Whenever a line below mentions the word "포트스캐닝", that line should be copied.
┄┄┄┄┄┄┄┄┄┄┄┄┄┄┄┄┄┄┄┄
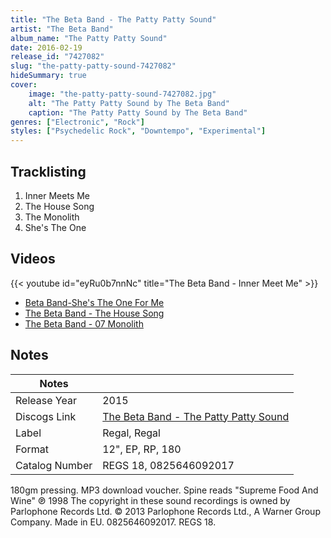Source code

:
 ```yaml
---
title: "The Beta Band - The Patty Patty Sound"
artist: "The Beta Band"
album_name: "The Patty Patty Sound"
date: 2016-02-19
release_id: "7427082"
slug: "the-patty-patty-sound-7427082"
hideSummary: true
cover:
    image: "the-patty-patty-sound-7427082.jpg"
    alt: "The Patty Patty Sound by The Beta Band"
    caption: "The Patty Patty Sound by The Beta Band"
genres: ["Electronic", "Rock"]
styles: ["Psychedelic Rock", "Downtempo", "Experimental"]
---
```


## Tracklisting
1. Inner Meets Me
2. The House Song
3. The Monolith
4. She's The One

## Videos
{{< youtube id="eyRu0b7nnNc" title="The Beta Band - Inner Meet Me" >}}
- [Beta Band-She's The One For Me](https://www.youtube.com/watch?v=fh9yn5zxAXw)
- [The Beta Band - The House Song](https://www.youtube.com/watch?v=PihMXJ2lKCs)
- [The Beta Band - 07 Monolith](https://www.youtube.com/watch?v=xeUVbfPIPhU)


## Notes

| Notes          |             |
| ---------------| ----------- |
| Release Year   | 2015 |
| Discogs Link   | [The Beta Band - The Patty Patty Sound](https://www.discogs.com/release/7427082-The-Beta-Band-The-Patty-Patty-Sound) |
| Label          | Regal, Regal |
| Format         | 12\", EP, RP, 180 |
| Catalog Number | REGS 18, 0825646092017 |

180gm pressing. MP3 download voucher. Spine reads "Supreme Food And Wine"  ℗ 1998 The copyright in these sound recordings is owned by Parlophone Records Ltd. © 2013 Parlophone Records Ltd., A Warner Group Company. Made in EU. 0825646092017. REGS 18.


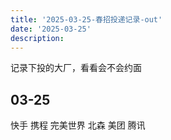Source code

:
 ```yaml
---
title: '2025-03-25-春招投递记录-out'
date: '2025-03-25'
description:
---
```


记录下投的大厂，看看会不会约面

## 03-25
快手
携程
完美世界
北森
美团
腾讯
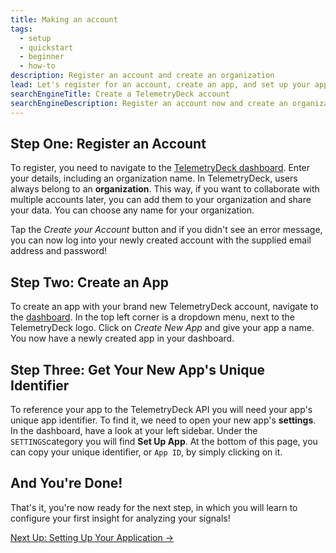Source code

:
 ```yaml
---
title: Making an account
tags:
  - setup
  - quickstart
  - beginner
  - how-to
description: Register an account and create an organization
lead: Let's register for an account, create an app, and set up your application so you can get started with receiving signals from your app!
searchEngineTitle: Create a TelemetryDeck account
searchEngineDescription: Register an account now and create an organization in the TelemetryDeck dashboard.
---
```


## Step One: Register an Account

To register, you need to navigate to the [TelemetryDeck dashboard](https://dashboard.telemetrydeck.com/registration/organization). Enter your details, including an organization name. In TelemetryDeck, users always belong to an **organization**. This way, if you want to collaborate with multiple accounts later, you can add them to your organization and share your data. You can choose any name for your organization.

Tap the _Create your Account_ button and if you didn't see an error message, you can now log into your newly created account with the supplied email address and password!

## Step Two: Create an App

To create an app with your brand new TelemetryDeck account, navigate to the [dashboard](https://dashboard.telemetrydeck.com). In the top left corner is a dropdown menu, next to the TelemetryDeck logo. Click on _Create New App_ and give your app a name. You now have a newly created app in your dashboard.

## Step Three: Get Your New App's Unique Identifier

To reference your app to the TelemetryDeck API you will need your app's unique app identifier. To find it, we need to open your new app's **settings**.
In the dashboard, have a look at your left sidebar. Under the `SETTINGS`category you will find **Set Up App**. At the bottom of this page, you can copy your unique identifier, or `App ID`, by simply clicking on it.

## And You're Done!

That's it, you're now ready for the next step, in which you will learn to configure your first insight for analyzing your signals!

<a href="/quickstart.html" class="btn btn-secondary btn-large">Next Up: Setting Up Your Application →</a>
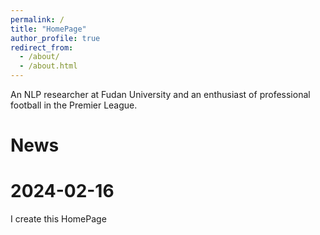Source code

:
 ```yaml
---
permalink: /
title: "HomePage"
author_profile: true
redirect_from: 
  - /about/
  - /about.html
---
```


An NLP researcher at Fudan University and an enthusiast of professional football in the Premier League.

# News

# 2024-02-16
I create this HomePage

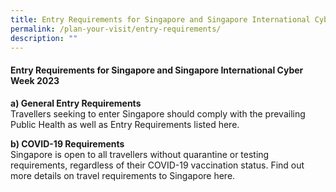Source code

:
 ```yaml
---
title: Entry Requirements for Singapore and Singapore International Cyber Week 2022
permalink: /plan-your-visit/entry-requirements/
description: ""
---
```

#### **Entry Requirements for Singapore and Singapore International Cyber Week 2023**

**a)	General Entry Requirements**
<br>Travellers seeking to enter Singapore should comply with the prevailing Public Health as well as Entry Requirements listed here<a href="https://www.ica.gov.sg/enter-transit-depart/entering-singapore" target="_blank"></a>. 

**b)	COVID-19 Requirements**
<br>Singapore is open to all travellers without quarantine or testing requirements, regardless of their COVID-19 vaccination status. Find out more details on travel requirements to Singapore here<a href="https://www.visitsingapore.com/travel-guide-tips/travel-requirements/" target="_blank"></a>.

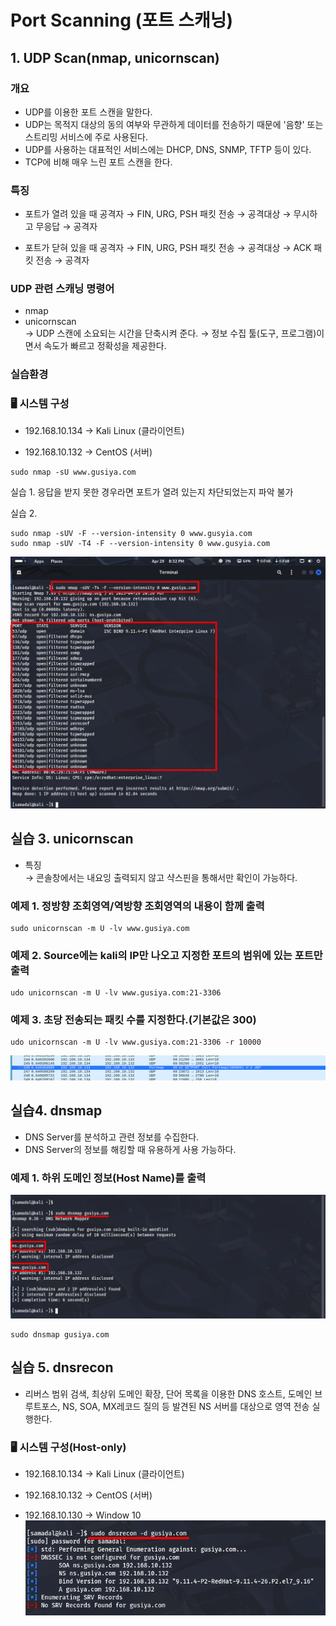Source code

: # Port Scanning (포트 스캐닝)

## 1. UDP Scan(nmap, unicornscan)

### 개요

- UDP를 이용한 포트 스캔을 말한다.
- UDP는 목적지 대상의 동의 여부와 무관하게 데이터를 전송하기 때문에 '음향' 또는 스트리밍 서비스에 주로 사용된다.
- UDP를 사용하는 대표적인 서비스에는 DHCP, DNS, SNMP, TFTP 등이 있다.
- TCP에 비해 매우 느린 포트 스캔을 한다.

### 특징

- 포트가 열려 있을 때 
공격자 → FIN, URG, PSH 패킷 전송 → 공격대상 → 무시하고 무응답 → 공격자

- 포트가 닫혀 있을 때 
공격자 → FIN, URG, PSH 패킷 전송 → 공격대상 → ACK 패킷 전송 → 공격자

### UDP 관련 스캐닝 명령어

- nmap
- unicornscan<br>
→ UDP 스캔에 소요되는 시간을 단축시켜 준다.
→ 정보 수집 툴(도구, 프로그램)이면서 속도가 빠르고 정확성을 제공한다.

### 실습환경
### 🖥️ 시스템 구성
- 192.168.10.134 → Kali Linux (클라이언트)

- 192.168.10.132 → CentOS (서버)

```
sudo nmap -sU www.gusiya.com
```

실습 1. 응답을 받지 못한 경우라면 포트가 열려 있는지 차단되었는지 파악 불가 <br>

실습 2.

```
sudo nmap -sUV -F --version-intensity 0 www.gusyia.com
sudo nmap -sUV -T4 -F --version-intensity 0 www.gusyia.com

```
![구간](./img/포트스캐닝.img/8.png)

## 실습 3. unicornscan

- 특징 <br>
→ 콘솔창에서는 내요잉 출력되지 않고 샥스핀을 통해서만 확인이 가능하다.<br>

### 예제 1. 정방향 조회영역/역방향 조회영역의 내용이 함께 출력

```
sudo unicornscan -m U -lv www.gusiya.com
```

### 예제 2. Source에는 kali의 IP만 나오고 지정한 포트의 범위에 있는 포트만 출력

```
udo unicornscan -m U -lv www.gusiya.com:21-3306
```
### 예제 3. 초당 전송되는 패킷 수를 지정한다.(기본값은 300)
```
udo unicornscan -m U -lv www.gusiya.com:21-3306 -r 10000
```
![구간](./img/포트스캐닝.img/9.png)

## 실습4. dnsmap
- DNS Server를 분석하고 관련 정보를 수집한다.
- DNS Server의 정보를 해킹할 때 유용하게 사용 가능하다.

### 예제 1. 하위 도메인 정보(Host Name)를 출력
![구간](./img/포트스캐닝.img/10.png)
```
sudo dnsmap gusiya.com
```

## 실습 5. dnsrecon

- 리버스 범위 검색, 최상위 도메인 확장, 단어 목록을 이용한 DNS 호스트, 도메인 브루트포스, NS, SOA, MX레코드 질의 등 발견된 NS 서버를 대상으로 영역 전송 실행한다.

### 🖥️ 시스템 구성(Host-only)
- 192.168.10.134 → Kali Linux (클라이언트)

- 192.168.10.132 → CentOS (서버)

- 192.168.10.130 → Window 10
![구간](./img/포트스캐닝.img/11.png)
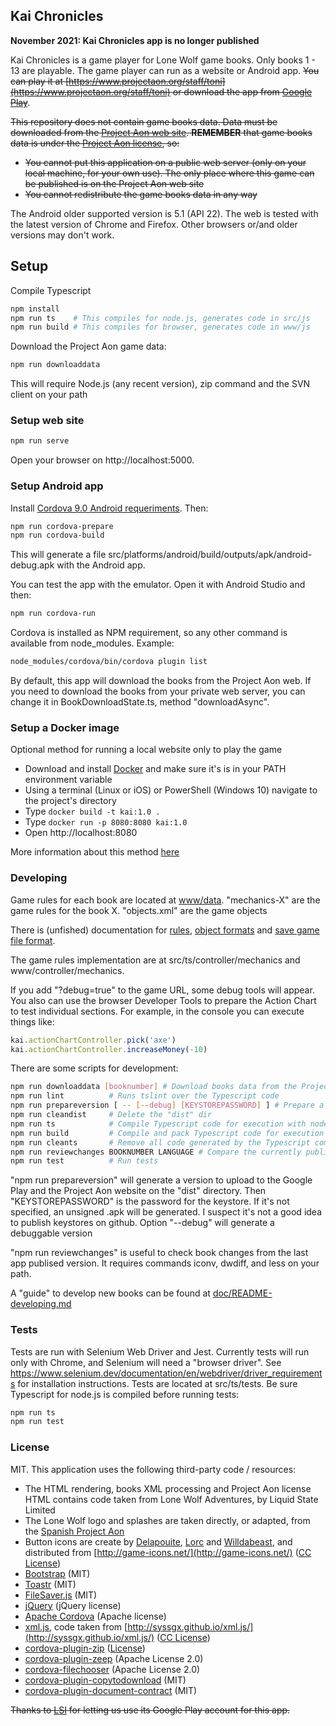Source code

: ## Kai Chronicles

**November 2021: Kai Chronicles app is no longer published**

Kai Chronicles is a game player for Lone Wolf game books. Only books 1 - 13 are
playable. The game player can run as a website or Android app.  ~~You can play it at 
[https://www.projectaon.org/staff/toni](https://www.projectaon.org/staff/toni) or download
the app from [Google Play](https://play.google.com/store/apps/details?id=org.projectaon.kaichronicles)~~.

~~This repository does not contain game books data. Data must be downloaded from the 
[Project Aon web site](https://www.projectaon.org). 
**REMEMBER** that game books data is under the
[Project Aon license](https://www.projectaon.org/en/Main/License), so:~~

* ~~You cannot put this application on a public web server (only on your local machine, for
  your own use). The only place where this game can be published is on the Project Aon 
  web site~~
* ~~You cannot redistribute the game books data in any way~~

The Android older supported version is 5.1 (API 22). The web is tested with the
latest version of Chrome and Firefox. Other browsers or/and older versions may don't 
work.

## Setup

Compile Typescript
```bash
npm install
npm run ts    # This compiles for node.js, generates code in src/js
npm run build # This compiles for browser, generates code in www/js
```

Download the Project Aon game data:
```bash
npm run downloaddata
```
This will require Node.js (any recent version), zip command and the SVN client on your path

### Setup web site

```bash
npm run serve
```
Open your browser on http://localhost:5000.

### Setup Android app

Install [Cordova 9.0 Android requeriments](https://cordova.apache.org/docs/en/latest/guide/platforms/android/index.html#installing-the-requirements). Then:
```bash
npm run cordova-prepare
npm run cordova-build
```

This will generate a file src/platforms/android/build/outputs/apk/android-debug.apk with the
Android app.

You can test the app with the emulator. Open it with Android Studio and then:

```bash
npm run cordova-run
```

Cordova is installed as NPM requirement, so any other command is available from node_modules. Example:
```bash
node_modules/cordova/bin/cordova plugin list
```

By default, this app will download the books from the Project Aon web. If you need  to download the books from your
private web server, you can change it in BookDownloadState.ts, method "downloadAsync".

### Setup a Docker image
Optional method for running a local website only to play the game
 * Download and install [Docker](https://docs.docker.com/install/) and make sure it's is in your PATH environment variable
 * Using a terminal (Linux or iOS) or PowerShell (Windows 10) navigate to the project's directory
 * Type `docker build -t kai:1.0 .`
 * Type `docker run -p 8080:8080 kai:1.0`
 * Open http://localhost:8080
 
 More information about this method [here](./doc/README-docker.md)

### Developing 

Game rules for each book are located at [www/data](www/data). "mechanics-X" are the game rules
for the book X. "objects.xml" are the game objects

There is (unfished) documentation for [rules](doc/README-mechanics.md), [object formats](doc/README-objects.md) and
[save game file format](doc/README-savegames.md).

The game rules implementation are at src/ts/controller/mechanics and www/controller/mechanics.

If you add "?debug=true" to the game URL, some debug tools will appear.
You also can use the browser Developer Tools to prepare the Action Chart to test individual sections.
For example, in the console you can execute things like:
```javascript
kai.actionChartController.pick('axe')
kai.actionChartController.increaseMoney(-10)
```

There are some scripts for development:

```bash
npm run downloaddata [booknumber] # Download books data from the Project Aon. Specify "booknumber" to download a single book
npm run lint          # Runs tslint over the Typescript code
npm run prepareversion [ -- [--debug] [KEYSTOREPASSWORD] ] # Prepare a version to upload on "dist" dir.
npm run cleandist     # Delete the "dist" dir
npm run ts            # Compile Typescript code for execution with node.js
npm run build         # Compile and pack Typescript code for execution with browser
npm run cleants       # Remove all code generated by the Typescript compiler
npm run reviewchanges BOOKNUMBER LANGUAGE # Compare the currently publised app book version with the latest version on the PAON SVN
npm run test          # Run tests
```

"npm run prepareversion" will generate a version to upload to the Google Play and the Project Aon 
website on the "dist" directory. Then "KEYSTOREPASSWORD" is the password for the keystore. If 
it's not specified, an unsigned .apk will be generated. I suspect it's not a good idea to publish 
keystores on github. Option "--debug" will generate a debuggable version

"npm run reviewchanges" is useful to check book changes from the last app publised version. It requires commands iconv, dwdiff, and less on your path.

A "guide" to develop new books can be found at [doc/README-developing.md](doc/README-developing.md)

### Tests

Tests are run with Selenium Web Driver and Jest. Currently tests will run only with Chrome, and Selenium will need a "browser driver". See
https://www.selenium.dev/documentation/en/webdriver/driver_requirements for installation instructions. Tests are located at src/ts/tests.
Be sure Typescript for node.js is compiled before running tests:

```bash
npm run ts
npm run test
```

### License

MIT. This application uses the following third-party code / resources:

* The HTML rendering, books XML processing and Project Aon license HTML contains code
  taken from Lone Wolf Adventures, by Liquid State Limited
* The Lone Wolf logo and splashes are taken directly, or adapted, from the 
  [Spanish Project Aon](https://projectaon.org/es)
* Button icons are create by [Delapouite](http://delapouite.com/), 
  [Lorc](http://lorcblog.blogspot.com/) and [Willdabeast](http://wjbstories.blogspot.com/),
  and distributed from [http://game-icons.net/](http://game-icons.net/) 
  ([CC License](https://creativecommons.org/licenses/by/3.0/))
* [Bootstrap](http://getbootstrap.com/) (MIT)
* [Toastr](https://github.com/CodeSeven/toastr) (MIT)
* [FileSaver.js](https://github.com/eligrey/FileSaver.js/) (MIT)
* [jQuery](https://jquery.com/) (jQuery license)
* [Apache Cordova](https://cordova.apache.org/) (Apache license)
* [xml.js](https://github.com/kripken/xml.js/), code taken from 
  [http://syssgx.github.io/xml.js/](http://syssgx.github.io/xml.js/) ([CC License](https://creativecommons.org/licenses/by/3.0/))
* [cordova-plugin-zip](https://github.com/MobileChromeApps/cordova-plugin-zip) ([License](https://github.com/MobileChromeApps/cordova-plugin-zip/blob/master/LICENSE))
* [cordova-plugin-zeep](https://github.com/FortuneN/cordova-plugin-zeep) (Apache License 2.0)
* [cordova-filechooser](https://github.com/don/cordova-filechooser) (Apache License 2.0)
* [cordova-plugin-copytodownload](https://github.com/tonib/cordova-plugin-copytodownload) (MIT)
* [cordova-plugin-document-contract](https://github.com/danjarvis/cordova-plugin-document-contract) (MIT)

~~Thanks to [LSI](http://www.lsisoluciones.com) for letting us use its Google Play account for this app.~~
┄┄┄┄┄┄┄┄┄┄┄┄┄┄┄┄┄┄┄┄
Response:
![구간](./img/포트스캐닝.img/8.png)
![구간](./img/포트스캐닝.img/9.png)
![구간](./img/포트스캐닝.img/10.png)
![구간](./img/포트스캐닝.img/11.png)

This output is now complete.